This article presents a summary of the key points of the conference given on June 3, 2021 as part of the seminar “Cardiology in Everyday Life” (in French) organized by Médecins francophones du Canada in partnership with the Montreal Heart Institute.
The ketogenic diet has been used for a long time to treat epilepsy in children. It is very low in carbohydrates (20g of net carbohydrates per day) and very high in fat (70 to 75% of the total energy intake). Carbohydrates while on the diet come mainly from low-carb vegetables. Fruits, whole grains, vegetables which are higher in carbohydrates, and beans are excluded. The lack of carbohydrates causes depletion of the liver glycogen stores within 24 to 36 hours and the production of ketone bodies via neoglucogenesis which are the only source of energy for the brain. The strict ketogenic diet has certain risks including a possible deficiency in certain nutrients, insufficient fiber intake, a negative impact on the gut microbiota, an increased risk of colon cancer, and a potential risk for those taking certain medications such as insulin or having certain health conditions.

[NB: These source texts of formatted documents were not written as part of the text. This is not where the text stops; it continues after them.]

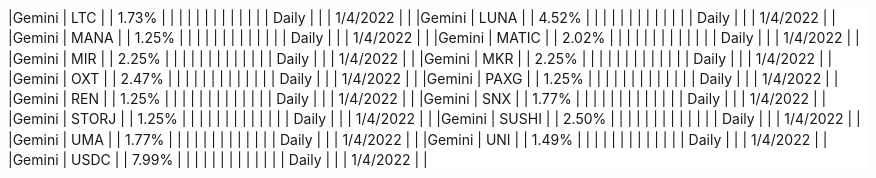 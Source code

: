 |Gemini                              |   LTC   |             |     1.73%      |            |         |       |       |       |       |        |        |        |        |        |        |  Daily   |            |                                                                           | 1/4/2022  |                                                                                   |
|Gemini                              |  LUNA   |             |     4.52%      |            |         |       |       |       |       |        |        |        |        |        |        |  Daily   |            |                                                                           | 1/4/2022  |                                                                                   |
|Gemini                              |  MANA   |             |     1.25%      |            |         |       |       |       |       |        |        |        |        |        |        |  Daily   |            |                                                                           | 1/4/2022  |                                                                                   |
|Gemini                              |  MATIC  |             |     2.02%      |            |         |       |       |       |       |        |        |        |        |        |        |  Daily   |            |                                                                           | 1/4/2022  |                                                                                   |
|Gemini                              |   MIR   |             |     2.25%      |            |         |       |       |       |       |        |        |        |        |        |        |  Daily   |            |                                                                           | 1/4/2022  |                                                                                   |
|Gemini                              |   MKR   |             |     2.25%      |            |         |       |       |       |       |        |        |        |        |        |        |  Daily   |            |                                                                           | 1/4/2022  |                                                                                   |
|Gemini                              |   OXT   |             |     2.47%      |            |         |       |       |       |       |        |        |        |        |        |        |  Daily   |            |                                                                           | 1/4/2022  |                                                                                   |
|Gemini                              |  PAXG   |             |     1.25%      |            |         |       |       |       |       |        |        |        |        |        |        |  Daily   |            |                                                                           | 1/4/2022  |                                                                                   |
|Gemini                              |   REN   |             |     1.25%      |            |         |       |       |       |       |        |        |        |        |        |        |  Daily   |            |                                                                           | 1/4/2022  |                                                                                   |
|Gemini                              |   SNX   |             |     1.77%      |            |         |       |       |       |       |        |        |        |        |        |        |  Daily   |            |                                                                           | 1/4/2022  |                                                                                   |
|Gemini                              |  STORJ  |             |     1.25%      |            |         |       |       |       |       |        |        |        |        |        |        |  Daily   |            |                                                                           | 1/4/2022  |                                                                                   |
|Gemini                              |  SUSHI  |             |     2.50%      |            |         |       |       |       |       |        |        |        |        |        |        |  Daily   |            |                                                                           | 1/4/2022  |                                                                                   |
|Gemini                              |   UMA   |             |     1.77%      |            |         |       |       |       |       |        |        |        |        |        |        |  Daily   |            |                                                                           | 1/4/2022  |                                                                                   |
|Gemini                              |   UNI   |             |     1.49%      |            |         |       |       |       |       |        |        |        |        |        |        |  Daily   |            |                                                                           | 1/4/2022  |                                                                                   |
|Gemini                              |  USDC   |             |     7.99%      |            |         |       |       |       |       |        |        |        |        |        |        |  Daily   |            |                                                                           | 1/4/2022  |                                                                                   |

It consists of a low-carb, high-fat diet, but is less restrictive than the ketogenic diet. It allows a consumption of 50 to 100g of net carbohydrates per day (about 20 to 30% of the total energy intake versus 50% for a traditional diet). There is no ketone bodies production, and no food is prohibited.
Low-carb diets can induce rapid weight loss in the short term (6 months and less), but include a loss of water and muscle mass. The long-term effects on weight loss are not well known and the long-term adherence is low. In the long term (6 months to 5 years), these diets are not more effective for weight loss than a low-fat or Mediterranean diet with caloric restriction.